Step 1: Understanding the Concept:
In mathematical logic, the biconditional statement \( p \leftrightarrow q \) (if and only if) is true only when both \( p \) and \( q \) share the same truth value.
The negation of this statement, \( \neg(p \leftrightarrow q) \), therefore denotes that \( p \) and \( q \) must have different truth values.
This logical structure corresponds to the "Exclusive OR" (XOR) operation, which returns True only if exactly one of the inputs is True.
We can evaluate equivalence by constructing truth tables or by applying established laws of propositional logic.

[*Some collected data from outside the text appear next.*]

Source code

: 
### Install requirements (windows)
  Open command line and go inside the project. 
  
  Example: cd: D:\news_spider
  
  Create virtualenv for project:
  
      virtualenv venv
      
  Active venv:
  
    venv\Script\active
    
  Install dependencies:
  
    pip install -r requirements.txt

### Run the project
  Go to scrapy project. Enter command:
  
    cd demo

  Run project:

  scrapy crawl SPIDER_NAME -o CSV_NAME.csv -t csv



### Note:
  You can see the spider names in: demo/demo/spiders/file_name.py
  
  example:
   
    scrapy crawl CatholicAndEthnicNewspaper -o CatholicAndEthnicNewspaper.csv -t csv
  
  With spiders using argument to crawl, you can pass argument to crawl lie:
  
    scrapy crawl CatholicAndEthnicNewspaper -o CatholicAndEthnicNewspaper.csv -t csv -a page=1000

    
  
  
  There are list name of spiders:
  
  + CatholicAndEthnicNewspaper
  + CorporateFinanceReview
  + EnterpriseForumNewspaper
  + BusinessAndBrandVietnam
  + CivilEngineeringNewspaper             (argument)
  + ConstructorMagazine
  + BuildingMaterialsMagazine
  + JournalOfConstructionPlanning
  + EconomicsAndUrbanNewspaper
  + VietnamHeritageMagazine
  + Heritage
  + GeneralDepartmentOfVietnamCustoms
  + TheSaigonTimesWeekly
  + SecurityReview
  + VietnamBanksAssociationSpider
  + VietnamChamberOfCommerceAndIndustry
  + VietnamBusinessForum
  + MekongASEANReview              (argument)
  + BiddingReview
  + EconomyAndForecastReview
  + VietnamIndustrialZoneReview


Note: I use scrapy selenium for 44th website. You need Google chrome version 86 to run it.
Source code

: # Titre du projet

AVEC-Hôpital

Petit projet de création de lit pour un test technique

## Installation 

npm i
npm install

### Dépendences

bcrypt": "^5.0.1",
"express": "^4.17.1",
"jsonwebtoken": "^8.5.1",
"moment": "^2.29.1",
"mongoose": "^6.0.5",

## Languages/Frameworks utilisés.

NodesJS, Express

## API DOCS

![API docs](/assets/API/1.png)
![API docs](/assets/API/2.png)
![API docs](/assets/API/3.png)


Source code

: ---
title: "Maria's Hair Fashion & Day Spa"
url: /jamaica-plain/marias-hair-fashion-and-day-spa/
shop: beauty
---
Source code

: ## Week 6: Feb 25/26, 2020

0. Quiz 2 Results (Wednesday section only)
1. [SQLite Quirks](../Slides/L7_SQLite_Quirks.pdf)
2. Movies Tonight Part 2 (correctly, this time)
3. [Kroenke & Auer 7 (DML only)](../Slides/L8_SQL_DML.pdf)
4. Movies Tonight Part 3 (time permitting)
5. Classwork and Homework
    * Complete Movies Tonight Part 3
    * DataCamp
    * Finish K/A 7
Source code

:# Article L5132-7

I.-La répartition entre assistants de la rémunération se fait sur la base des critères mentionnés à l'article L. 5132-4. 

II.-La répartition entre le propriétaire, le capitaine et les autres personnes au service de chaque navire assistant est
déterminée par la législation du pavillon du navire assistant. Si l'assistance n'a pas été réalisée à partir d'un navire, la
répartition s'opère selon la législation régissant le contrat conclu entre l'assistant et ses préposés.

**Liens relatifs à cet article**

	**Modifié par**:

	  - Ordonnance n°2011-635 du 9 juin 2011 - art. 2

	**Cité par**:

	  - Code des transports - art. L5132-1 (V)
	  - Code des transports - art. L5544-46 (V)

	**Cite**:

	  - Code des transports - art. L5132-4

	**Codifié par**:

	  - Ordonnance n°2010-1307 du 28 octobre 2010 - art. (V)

Step 2: Key Formula or Approach:
The truth table for the base statement \( p \leftrightarrow q \) is:
- \( T \leftrightarrow T = T \)
- \( T \leftrightarrow F = F \)
- \( F \leftrightarrow T = F \)
- \( F \leftrightarrow F = T \)
Negating these results gives:
- \( \neg(T \leftrightarrow T) = F \)
- \( \neg(T \leftrightarrow F) = T \)
- \( \neg(F \leftrightarrow T) = T \)
- \( \neg(F \leftrightarrow F) = F \)
We seek an option that produces this exact sequence of results.

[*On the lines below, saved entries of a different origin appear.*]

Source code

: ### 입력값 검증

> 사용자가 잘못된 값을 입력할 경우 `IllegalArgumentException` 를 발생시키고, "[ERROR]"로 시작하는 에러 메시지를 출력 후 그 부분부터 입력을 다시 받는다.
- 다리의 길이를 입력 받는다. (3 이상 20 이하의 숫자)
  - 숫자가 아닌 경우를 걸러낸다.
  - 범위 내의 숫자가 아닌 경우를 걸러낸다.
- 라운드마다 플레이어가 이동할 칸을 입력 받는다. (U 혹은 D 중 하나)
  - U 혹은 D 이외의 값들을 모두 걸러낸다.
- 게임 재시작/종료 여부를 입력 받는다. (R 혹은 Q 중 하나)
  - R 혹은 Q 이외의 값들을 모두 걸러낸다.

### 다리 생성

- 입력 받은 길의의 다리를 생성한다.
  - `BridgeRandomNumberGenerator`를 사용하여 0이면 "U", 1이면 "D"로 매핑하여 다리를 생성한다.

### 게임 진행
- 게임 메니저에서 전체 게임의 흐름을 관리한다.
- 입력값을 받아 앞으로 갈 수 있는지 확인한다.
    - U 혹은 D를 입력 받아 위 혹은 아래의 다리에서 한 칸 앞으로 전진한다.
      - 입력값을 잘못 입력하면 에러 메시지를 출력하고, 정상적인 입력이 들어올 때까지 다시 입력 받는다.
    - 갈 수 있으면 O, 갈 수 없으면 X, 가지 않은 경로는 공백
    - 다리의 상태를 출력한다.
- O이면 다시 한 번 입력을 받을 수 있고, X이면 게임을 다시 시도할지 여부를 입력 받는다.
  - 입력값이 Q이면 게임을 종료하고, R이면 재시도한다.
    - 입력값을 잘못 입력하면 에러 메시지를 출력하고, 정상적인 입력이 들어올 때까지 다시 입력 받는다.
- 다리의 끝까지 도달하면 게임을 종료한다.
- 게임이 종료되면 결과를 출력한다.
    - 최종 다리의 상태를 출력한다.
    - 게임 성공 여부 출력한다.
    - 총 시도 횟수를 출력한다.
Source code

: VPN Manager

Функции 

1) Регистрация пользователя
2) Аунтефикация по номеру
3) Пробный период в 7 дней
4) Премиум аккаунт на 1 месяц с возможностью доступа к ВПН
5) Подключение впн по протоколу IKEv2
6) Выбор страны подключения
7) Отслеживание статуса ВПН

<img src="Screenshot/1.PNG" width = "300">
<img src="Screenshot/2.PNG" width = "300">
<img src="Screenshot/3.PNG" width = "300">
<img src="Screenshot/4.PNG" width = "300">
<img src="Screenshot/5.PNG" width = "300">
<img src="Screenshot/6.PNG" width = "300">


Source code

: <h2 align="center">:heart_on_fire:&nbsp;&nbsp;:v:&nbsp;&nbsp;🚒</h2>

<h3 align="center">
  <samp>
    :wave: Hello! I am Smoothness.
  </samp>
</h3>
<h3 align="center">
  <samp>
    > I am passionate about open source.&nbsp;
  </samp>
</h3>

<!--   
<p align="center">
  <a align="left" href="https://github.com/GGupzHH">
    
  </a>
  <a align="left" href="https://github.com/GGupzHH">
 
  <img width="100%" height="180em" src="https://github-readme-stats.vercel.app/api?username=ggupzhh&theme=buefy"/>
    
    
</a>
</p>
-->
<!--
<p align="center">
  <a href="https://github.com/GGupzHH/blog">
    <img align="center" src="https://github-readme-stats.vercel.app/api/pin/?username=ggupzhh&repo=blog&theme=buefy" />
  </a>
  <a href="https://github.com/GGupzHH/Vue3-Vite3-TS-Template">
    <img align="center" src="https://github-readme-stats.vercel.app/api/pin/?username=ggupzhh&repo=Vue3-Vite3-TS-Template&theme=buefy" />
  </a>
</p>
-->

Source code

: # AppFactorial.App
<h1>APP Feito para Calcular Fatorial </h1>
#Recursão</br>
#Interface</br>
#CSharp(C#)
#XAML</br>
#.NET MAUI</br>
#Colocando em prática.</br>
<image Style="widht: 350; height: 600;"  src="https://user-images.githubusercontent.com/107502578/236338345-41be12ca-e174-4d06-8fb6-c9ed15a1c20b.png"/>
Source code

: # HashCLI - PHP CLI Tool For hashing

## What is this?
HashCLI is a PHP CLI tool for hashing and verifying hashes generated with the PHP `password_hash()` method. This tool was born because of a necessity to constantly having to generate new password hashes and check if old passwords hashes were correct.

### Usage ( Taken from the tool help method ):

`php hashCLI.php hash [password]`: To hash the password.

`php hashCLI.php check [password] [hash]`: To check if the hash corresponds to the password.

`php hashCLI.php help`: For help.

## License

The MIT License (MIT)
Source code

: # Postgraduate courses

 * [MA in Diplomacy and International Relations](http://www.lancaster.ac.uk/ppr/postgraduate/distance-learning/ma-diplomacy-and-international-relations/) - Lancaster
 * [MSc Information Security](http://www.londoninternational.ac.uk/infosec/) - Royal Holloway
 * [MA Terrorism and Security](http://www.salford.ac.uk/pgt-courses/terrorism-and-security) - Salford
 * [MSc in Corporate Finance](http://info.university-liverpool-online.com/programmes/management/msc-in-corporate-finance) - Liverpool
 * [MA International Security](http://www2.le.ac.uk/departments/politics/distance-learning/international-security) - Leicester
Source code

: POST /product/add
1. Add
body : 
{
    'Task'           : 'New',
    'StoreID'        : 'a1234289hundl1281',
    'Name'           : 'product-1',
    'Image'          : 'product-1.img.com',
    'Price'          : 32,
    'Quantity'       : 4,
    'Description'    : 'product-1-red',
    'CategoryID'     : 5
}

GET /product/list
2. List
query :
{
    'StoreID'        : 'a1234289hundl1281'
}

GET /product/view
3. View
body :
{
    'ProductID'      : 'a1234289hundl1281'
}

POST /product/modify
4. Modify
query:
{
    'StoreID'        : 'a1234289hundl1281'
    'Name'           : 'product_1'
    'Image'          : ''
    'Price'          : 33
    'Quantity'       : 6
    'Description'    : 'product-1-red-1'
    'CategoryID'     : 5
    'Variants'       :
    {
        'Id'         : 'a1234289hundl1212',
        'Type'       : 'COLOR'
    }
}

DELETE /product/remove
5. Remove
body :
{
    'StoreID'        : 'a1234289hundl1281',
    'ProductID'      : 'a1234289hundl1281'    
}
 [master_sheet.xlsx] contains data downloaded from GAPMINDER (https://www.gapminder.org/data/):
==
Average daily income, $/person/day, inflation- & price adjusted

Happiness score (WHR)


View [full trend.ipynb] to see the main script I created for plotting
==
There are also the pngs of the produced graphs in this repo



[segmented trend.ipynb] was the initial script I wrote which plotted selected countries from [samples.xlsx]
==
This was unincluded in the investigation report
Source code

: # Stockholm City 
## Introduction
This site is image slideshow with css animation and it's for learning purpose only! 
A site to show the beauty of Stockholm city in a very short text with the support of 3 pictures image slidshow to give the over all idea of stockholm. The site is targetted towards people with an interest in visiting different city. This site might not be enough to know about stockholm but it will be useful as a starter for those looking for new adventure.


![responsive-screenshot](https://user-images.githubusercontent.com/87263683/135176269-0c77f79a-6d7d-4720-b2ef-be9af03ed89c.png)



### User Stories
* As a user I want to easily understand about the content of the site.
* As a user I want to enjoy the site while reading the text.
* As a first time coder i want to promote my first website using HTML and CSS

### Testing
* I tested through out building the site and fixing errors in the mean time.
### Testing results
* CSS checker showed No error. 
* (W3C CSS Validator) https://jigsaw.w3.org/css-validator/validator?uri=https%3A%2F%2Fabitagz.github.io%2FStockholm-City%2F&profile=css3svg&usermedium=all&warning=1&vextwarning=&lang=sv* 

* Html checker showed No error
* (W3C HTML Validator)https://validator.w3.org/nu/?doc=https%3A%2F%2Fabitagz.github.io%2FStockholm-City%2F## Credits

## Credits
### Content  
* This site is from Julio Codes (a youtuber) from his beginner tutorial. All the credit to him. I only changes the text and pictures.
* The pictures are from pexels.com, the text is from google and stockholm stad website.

Step 3: Detailed Explanation:
Let's analyze Option (D): \( p \leftrightarrow \neg q \).
This statement asserts that \( p \) is true if and only if \( q \) is false.
Let's check its truth values:
1. If \( p = T, q = T \): then \( \neg q = F \). Statement becomes \( T \leftrightarrow F \), which is \( F \).

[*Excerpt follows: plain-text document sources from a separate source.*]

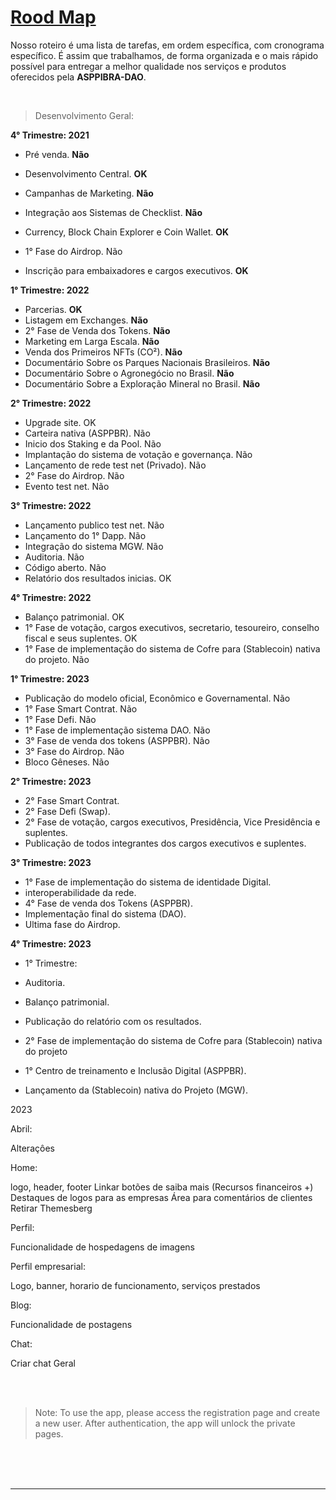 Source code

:# [Rood Map](https://www.asppibra.com.br/)



Nosso roteiro é uma lista de tarefas, em ordem específica, com cronograma específico. É assim que trabalhamos, de forma organizada e o mais rápido possível para entregar a melhor qualidade nos serviços e produtos oferecidos pela **ASPPIBRA-DAO**.

<br />

> Desenvolvimento Geral:

**4° Trimestre: 2021**
- Pré venda. **Não**
- Desenvolvimento Central. **OK**

- Campanhas de Marketing. **Não**
- Integração aos Sistemas de Checklist. **Não**
- Currency, Block Chain Explorer e Coin Wallet. **OK**
- 1° Fase do Airdrop. Não
- Inscrição para embaixadores e cargos executivos. **OK**


**1° Trimestre: 2022**
- Parcerias. **OK**
- Listagem em Exchanges. **Não**
- 2° Fase de Venda dos Tokens. **Não**
- Marketing em Larga Escala. **Não**
- Venda dos Primeiros NFTs (CO²). **Não**
- Documentário Sobre os Parques Nacionais Brasileiros. **Não**
- Documentário Sobre o Agronegócio no Brasil. **Não**
- Documentário Sobre a Exploração Mineral no Brasil. **Não**

**2° Trimestre: 2022**
- Upgrade site. OK
- Carteira nativa (ASPPBR). Não
- Inicio dos Staking e da Pool. Não
- Implantação do sistema de votação e governança. Não
- Lançamento de rede test net (Privado). Não
- 2° Fase do Airdrop. Não
- Evento test net. Não


**3° Trimestre: 2022**
- Lançamento publico test net. Não
- Lançamento do 1° Dapp. Não
- Integração do sistema MGW. Não
- Auditoria. Não
- Código aberto. Não
- Relatório dos resultados inicias. OK


**4° Trimestre: 2022**
- Balanço patrimonial. OK
- 1° Fase de votação, cargos executivos, secretario, tesoureiro, conselho fiscal e seus suplentes. OK
- 1° Fase de implementação do sistema de Cofre para (Stablecoin) nativa do projeto. Não

**1° Trimestre: 2023**
- Publicação do modelo oficial, Econômico e Governamental. Não
- 1° Fase Smart Contrat.  Não
- 1° Fase Defi. Não
- 1° Fase de implementação sistema DAO. Não
- 3° Fase de venda dos tokens (ASPPBR). Não
- 3° Fase do Airdrop. Não
- Bloco Gêneses. Não

**2° Trimestre: 2023**
- 2° Fase Smart Contrat.
- 2° Fase Defi (Swap).
- 2° Fase de votação, cargos executivos, Presidência, Vice Presidência e suplentes.
- Publicação de todos integrantes dos cargos executivos e suplentes.


**3° Trimestre: 2023**
- 1° Fase de implementação do sistema de identidade Digital.
- interoperabilidade da rede.
- 4° Fase de venda dos Tokens (ASPPBR).
- Implementação final do sistema (DAO).
- Ultima fase do Airdrop.


**4° Trimestre: 2023**
- 1° Trimestre:
- Auditoria.
- Balanço patrimonial.
- Publicação do relatório com os resultados.
- 2° Fase de implementação do sistema de Cofre para (Stablecoin) nativa do projeto

- 1° Centro de treinamento e Inclusão Digital (ASPPBR).
- Lançamento da (Stablecoin) nativa do Projeto (MGW).




2023

Abril:

Alteraçôes

Home:

logo, header, footer
Linkar botões de saiba mais (Recursos financeiros +)
Destaques de logos para as empresas 
Área para comentários de clientes 
Retirar Themesberg

Perfil:

Funcionalidade de hospedagens de imagens 

Perfil empresarial:

Logo, banner, horario de funcionamento, serviços prestados

Blog:

Funcionalidade de postagens

Chat:

Criar chat Geral


<br />



<br />


> Note: To use the app, please access the registration page and create a new user. After authentication, the app will unlock the private pages.

<br />

<br />

<br />

---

2. If \( p = T, q = F \): then \( \neg q = T \). Statement becomes \( T \leftrightarrow T \), which is \( T \).
3. If \( p = F, q = T \): then \( \neg q = F \). Statement becomes \( F \leftrightarrow F \), which is \( T \).
4. If \( p = F, q = F \): then \( \neg q = T \). Statement becomes \( F \leftrightarrow T \), which is \( F \).
The truth values for Option (D) are \( F, T, T, F \).
Comparing these to our negated biconditional truth values (\( F, T, T, F \)), we see they are an exact match.
Alternatively, using logical properties:
\( \neg(p \leftrightarrow q) \equiv (p \land \neg q) \lor (\neg p \land q) \)
\( p \leftrightarrow \neg q \equiv (p \to \neg q) \land (\neg q \to p) \equiv (\neg p \lor \neg q) \land (q \lor p) \equiv (p \land \neg q) \lor (\neg p \land q) \)
The equivalence is proven.
Step 4: Final Answer:
By evaluating the truth tables, we confirmed that the negation of the biconditional requires \( p \) and \( q \) to have opposite truth values. Option (D) expresses this same condition. This corresponds to Option (D).